3 razones para no personalizar tus emails

Cuando te suscribes a esta newsletter, te pido que me des tu dirección de correo electrónico. Es la única forma de que puedas estar en mi lista de envío y te lleguen estos emails.

 

Ya luego, tú decides si te quedas o te vas.

 

Como te digo, solo te pido tu correo electrónico y no tu nombre.

 

¿Es porque soy un rancio? ¿Porque voy de guay y de moderno?

 

Ni lo uno ni lo otro.

 

Es porque… no te conozco. Y saber tu nombre no va a hacer que te conozca más. Cuando alguien contesta a alguno de mis emails, suele firmar con su nombre.

 

Ahí SÍ. Ahí sí que conozco a Ana, Antonio o Chon (ejemplos de gente que me ha escrito). 

 

Además, esto de la personalización tiene sus inconvenientes. Por ejemplo, me suscribí a la web de Renfe un día, muy rápido, para tener un descuento en un billete. 

 

Tan rápido, que en vez de escribir Ricardo… escribí Ricafdo. Y llevo meses recibiendo emails que me dicen “Hola Ricafdo”. Pues oye, confianza no me da, la verdad.

 

De hecho, es incluso molesto. Nota mental: tengo que ir a la web de Renfe y cambiarlo.

 

La tercera razón para no personalizar tus emails es… que no te hace falta. 

 

Me explico: el truquillo de poner el nombre está bien.

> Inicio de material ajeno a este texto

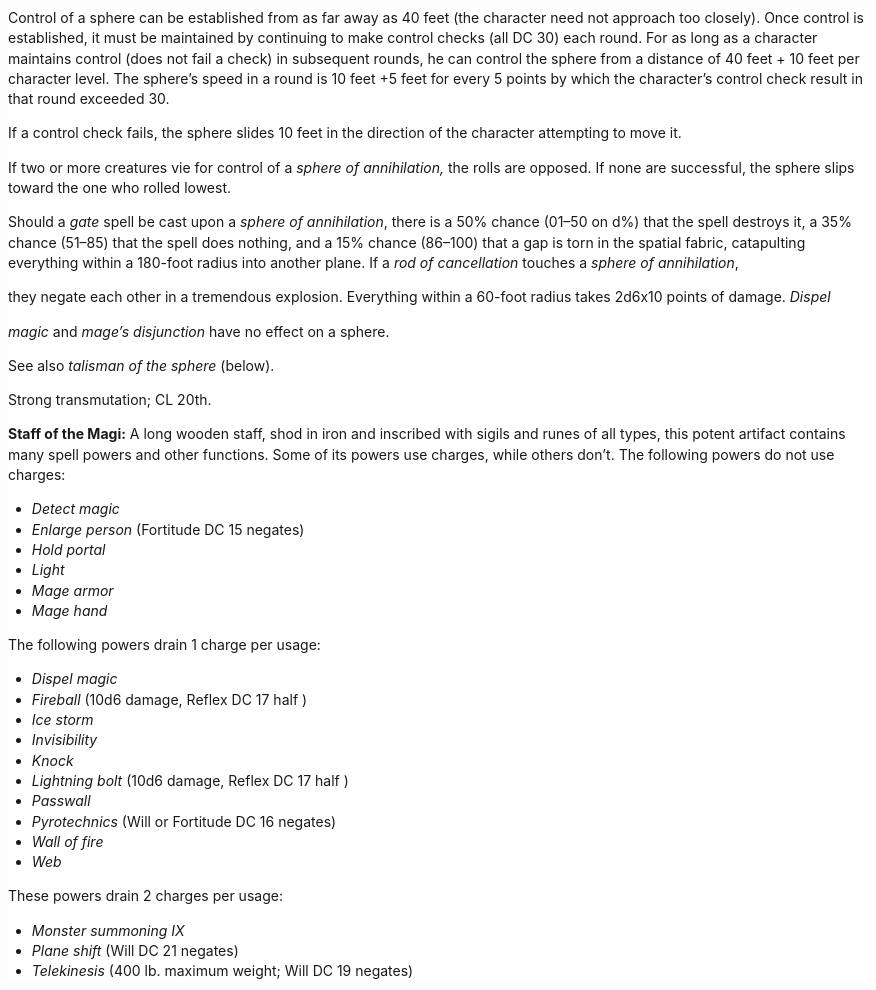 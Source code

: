 Control of a sphere can be established from as far away as 40 feet (the character need not approach too closely). Once control is established, it must be maintained by continuing to make control checks (all DC 30) each round. For as long as a character maintains control (does not fail a check) in subsequent rounds, he can control the sphere from a distance of 40 feet + 10 feet per character level. The sphere’s speed in a round is 10 feet +5 feet for every 5 points by which the character’s control check result in that round exceeded 30.

If a control check fails, the sphere slides 10 feet in the direction of the character attempting to move it.

If two or more creatures vie for control of a _sphere of annihilation,_ the rolls are opposed. If none are successful, the sphere slips toward the one who rolled lowest.

Should a _gate_ spell be cast upon a _sphere of annihilation_, there is a 50% chance (01–50 on d%) that the spell destroys it, a 35% chance (51–85) that the spell does nothing, and a 15% chance (86–100) that a gap is torn in the spatial fabric, catapulting everything within a 180-foot radius into another plane. If a _rod of cancellation_ touches a _sphere of annihilation_,

they negate each other in a tremendous explosion. Everything within a 60-foot radius takes 2d6x10 points of damage. _Dispel_

_magic_ and _mage’s disjunction_ have no effect on a sphere.

See also _talisman of the sphere_ (below).

Strong transmutation; CL 20th.

**Staff of the Magi:** A long wooden staff, shod in iron and inscribed with sigils and runes of all types, this potent artifact contains many spell powers and other functions. Some of its powers use charges, while others don’t. The following powers do not use charges:

- _Detect magic_
- _Enlarge person_ (Fortitude DC 15 negates)
- _Hold portal_
- _Light_
- _Mage armor_
- _Mage hand_

The following powers drain 1 charge per usage:

- _Dispel magic_
- _Fireball_ (10d6 damage, Reflex DC 17 half )
- _Ice storm_
- _Invisibility_
- _Knock_
- _Lightning bolt_ (10d6 damage, Reflex DC 17 half )
- _Passwall_
- _Pyrotechnics_ (Will or Fortitude DC 16 negates)
- _Wall of fire_
- _Web_

These powers drain 2 charges per usage:

- _Monster summoning IX_
- _Plane shift_ (Will DC 21 negates)
- _Telekinesis_ (400 lb. maximum weight; Will DC 19 negates)
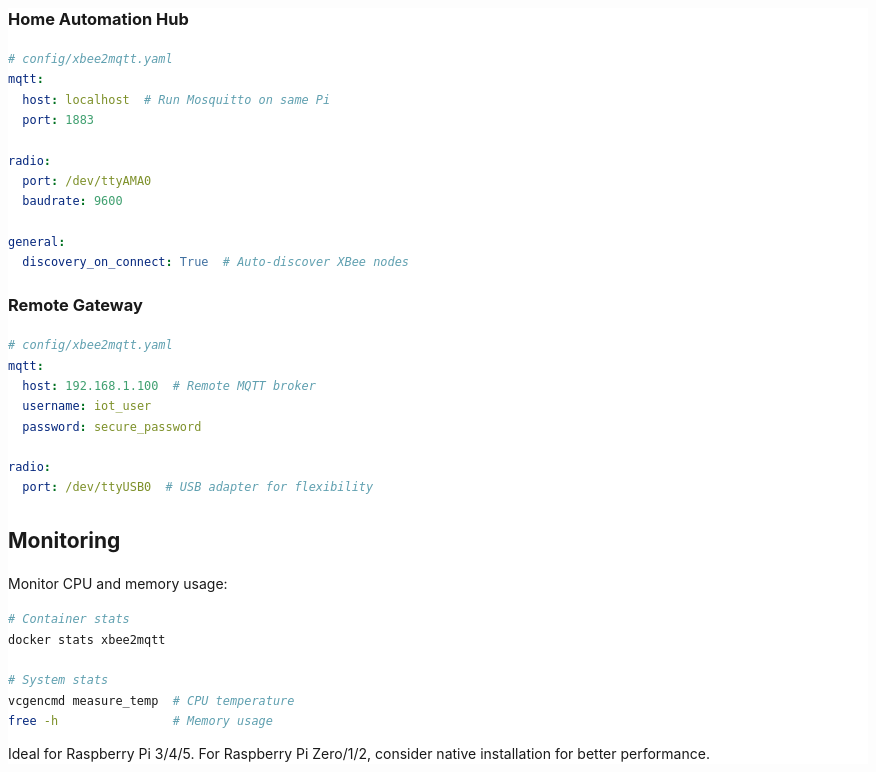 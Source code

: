 ### Home Automation Hub
```yaml
# config/xbee2mqtt.yaml
mqtt:
  host: localhost  # Run Mosquitto on same Pi
  port: 1883

radio:
  port: /dev/ttyAMA0
  baudrate: 9600

general:
  discovery_on_connect: True  # Auto-discover XBee nodes
```

### Remote Gateway
```yaml
# config/xbee2mqtt.yaml
mqtt:
  host: 192.168.1.100  # Remote MQTT broker
  username: iot_user
  password: secure_password

radio:
  port: /dev/ttyUSB0  # USB adapter for flexibility
```

## Monitoring

Monitor CPU and memory usage:
```bash
# Container stats
docker stats xbee2mqtt

# System stats
vcgencmd measure_temp  # CPU temperature
free -h                # Memory usage
```

Ideal for Raspberry Pi 3/4/5. For Raspberry Pi Zero/1/2, consider native installation for better performance.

Y cuando esto del email marketing empezaba, recibir un correo y ver tu nombre imagino que era como “Woooow, esta persona se sabe mi nombre, qué bien”.

 

Ahora todos sabemos que esto va automático. Y como el 97% de personas lo utilizan, ha perdido su efecto. Así que nadie va a decir “ey qué bien, dice mi nombre, abriré todos sus emails y compraré cualquier cosa que me ofrezca”. 

 

No. 

 

Si tu email es bueno, entretiene, cuenta cosas interesantes y ofrece un producto o servicio bueno, te abrirán, te leerán y te comprarán. Con o sin nombre. 

 

En mi formulario de contacto sí te pregunto por tu nombre. No solo eso: también por tu negocio, tus objetivos y tus deseos. Ahí ya podemos empezar a llamarlo relación. 

 

Copywriting sin moderneces, pero con efectividad

 

Un abrazo

 

Ricardo

 

PD: Como te digo, esta no es una regla universal y yo lo utilizo solo con una lista “fría”, que no me conoce. Si trabajo una secuencia de emails para clientes (por ejemplo, alguien que ha reservado un viaje y le informo de los próximos pasos, los pagos, etc.), ahí sí utilizaría el nombre porque ya se ha establecido una relación.